Problem to solve:
Exact copies of all entries are expected.
====== Records to use ======
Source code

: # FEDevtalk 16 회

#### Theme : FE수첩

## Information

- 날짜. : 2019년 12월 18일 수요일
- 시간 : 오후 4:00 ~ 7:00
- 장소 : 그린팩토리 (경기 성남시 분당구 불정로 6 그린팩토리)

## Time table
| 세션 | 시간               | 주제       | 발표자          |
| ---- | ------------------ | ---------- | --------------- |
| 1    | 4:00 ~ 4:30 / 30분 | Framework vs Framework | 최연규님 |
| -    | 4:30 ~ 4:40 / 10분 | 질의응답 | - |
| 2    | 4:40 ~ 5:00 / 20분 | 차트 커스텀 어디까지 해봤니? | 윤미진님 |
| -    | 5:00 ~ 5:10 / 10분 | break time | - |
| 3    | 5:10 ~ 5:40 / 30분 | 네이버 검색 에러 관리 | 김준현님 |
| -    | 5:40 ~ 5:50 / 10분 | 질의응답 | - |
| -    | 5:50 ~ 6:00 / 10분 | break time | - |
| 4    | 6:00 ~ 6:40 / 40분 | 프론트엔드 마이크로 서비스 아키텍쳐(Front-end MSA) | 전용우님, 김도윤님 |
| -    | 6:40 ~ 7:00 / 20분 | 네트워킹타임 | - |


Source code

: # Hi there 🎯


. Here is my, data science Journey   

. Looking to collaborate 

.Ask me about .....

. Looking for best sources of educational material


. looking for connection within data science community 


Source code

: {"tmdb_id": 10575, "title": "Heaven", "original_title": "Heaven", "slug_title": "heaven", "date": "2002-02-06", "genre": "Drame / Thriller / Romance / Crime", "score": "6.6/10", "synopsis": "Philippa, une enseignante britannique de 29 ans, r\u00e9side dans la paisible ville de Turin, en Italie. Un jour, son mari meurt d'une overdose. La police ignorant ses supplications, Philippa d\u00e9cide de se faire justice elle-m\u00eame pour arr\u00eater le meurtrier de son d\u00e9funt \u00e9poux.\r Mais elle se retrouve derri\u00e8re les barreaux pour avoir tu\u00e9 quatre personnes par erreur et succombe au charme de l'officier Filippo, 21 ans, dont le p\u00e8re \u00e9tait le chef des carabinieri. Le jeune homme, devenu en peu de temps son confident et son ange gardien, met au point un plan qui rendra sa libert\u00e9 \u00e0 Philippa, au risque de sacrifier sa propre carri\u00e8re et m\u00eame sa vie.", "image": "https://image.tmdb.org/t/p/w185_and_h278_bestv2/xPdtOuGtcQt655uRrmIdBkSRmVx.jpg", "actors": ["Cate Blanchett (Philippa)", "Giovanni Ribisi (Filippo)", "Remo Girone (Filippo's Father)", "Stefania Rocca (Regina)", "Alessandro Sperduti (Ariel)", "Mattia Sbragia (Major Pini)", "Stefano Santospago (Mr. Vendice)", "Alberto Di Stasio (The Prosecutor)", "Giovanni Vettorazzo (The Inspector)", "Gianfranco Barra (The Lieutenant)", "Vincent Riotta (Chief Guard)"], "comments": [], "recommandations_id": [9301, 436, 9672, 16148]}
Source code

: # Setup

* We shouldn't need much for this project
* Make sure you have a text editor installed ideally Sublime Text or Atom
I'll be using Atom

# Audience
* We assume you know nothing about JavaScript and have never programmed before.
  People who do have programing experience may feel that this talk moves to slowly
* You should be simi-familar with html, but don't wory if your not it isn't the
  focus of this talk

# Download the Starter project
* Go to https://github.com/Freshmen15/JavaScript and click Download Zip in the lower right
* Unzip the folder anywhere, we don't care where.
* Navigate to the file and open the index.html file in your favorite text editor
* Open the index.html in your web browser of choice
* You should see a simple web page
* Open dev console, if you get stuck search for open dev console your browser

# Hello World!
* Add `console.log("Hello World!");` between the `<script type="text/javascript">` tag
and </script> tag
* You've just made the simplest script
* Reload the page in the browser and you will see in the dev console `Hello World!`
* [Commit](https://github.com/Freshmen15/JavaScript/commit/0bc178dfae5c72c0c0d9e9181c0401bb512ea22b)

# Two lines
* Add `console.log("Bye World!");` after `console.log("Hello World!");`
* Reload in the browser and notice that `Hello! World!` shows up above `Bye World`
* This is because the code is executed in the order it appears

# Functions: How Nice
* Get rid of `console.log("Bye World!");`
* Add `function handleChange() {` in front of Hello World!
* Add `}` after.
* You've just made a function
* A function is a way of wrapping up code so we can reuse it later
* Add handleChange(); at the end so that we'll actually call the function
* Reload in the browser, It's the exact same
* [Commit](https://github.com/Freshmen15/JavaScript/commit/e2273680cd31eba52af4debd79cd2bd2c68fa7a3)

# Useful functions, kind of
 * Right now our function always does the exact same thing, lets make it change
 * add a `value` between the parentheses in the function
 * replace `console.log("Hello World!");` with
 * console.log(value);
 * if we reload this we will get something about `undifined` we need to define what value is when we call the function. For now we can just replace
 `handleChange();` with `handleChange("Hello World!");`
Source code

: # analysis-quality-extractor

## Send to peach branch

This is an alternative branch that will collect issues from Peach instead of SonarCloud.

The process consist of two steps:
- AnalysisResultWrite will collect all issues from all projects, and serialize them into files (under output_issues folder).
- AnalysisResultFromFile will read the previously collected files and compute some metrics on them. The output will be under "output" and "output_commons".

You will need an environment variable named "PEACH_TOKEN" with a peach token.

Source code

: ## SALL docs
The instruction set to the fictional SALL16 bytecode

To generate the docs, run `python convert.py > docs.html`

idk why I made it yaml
======
Exercise response:
Source code

: # FEDevtalk 16 회

#### Theme : FE수첩

## Information

- 날짜. : 2019년 12월 18일 수요일
- 시간 : 오후 4:00 ~ 7:00
- 장소 : 그린팩토리 (경기 성남시 분당구 불정로 6 그린팩토리)

## Time table
| 세션 | 시간               | 주제       | 발표자          |
| ---- | ------------------ | ---------- | --------------- |
| 1    | 4:00 ~ 4:30 / 30분 | Framework vs Framework | 최연규님 |
| -    | 4:30 ~ 4:40 / 10분 | 질의응답 | - |
| 2    | 4:40 ~ 5:00 / 20분 | 차트 커스텀 어디까지 해봤니? | 윤미진님 |
| -    | 5:00 ~ 5:10 / 10분 | break time | - |
| 3    | 5:10 ~ 5:40 / 30분 | 네이버 검색 에러 관리 | 김준현님 |
| -    | 5:40 ~ 5:50 / 10분 | 질의응답 | - |
| -    | 5:50 ~ 6:00 / 10분 | break time | - |
| 4    | 6:00 ~ 6:40 / 40분 | 프론트엔드 마이크로 서비스 아키텍쳐(Front-end MSA) | 전용우님, 김도윤님 |
| -    | 6:40 ~ 7:00 / 20분 | 네트워킹타임 | - |


Source code

: # Hi there 🎯


. Here is my, data science Journey   

. Looking to collaborate 

.Ask me about .....

. Looking for best sources of educational material


. looking for connection within data science community 


Source code

: {"tmdb_id": 10575, "title": "Heaven", "original_title": "Heaven", "slug_title": "heaven", "date": "2002-02-06", "genre": "Drame / Thriller / Romance / Crime", "score": "6.6/10", "synopsis": "Philippa, une enseignante britannique de 29 ans, r\u00e9side dans la paisible ville de Turin, en Italie. Un jour, son mari meurt d'une overdose. La police ignorant ses supplications, Philippa d\u00e9cide de se faire justice elle-m\u00eame pour arr\u00eater le meurtrier de son d\u00e9funt \u00e9poux.\r Mais elle se retrouve derri\u00e8re les barreaux pour avoir tu\u00e9 quatre personnes par erreur et succombe au charme de l'officier Filippo, 21 ans, dont le p\u00e8re \u00e9tait le chef des carabinieri. Le jeune homme, devenu en peu de temps son confident et son ange gardien, met au point un plan qui rendra sa libert\u00e9 \u00e0 Philippa, au risque de sacrifier sa propre carri\u00e8re et m\u00eame sa vie.", "image": "https://image.tmdb.org/t/p/w185_and_h278_bestv2/xPdtOuGtcQt655uRrmIdBkSRmVx.jpg", "actors": ["Cate Blanchett (Philippa)", "Giovanni Ribisi (Filippo)", "Remo Girone (Filippo's Father)", "Stefania Rocca (Regina)", "Alessandro Sperduti (Ariel)", "Mattia Sbragia (Major Pini)", "Stefano Santospago (Mr. Vendice)", "Alberto Di Stasio (The Prosecutor)", "Giovanni Vettorazzo (The Inspector)", "Gianfranco Barra (The Lieutenant)", "Vincent Riotta (Chief Guard)"], "comments": [], "recommandations_id": [9301, 436, 9672, 16148]}
Source code

: # Setup

* We shouldn't need much for this project
* Make sure you have a text editor installed ideally Sublime Text or Atom
I'll be using Atom

# Audience
* We assume you know nothing about JavaScript and have never programmed before.
  People who do have programing experience may feel that this talk moves to slowly
* You should be simi-familar with html, but don't wory if your not it isn't the
  focus of this talk

# Download the Starter project
* Go to https://github.com/Freshmen15/JavaScript and click Download Zip in the lower right
* Unzip the folder anywhere, we don't care where.
* Navigate to the file and open the index.html file in your favorite text editor
* Open the index.html in your web browser of choice
* You should see a simple web page
* Open dev console, if you get stuck search for open dev console your browser

# Hello World!
* Add `console.log("Hello World!");` between the `<script type="text/javascript">` tag
and </script> tag
* You've just made the simplest script
* Reload the page in the browser and you will see in the dev console `Hello World!`
* [Commit](https://github.com/Freshmen15/JavaScript/commit/0bc178dfae5c72c0c0d9e9181c0401bb512ea22b)

# Two lines
* Add `console.log("Bye World!");` after `console.log("Hello World!");`
* Reload in the browser and notice that `Hello! World!` shows up above `Bye World`
* This is because the code is executed in the order it appears

# Functions: How Nice
* Get rid of `console.log("Bye World!");`
* Add `function handleChange() {` in front of Hello World!
* Add `}` after.
* You've just made a function
* A function is a way of wrapping up code so we can reuse it later
* Add handleChange(); at the end so that we'll actually call the function
* Reload in the browser, It's the exact same
* [Commit](https://github.com/Freshmen15/JavaScript/commit/e2273680cd31eba52af4debd79cd2bd2c68fa7a3)

# Useful functions, kind of
 * Right now our function always does the exact same thing, lets make it change
 * add a `value` between the parentheses in the function
 * replace `console.log("Hello World!");` with
 * console.log(value);
 * if we reload this we will get something about `undifined` we need to define what value is when we call the function. For now we can just replace
 `handleChange();` with `handleChange("Hello World!");`
Source code

: # analysis-quality-extractor

## Send to peach branch

This is an alternative branch that will collect issues from Peach instead of SonarCloud.

The process consist of two steps:
- AnalysisResultWrite will collect all issues from all projects, and serialize them into files (under output_issues folder).
- AnalysisResultFromFile will read the previously collected files and compute some metrics on them. The output will be under "output" and "output_commons".

You will need an environment variable named "PEACH_TOKEN" with a peach token.

Source code

: ## SALL docs
The instruction set to the fictional SALL16 bytecode

To generate the docs, run `python convert.py > docs.html`

idk why I made it yaml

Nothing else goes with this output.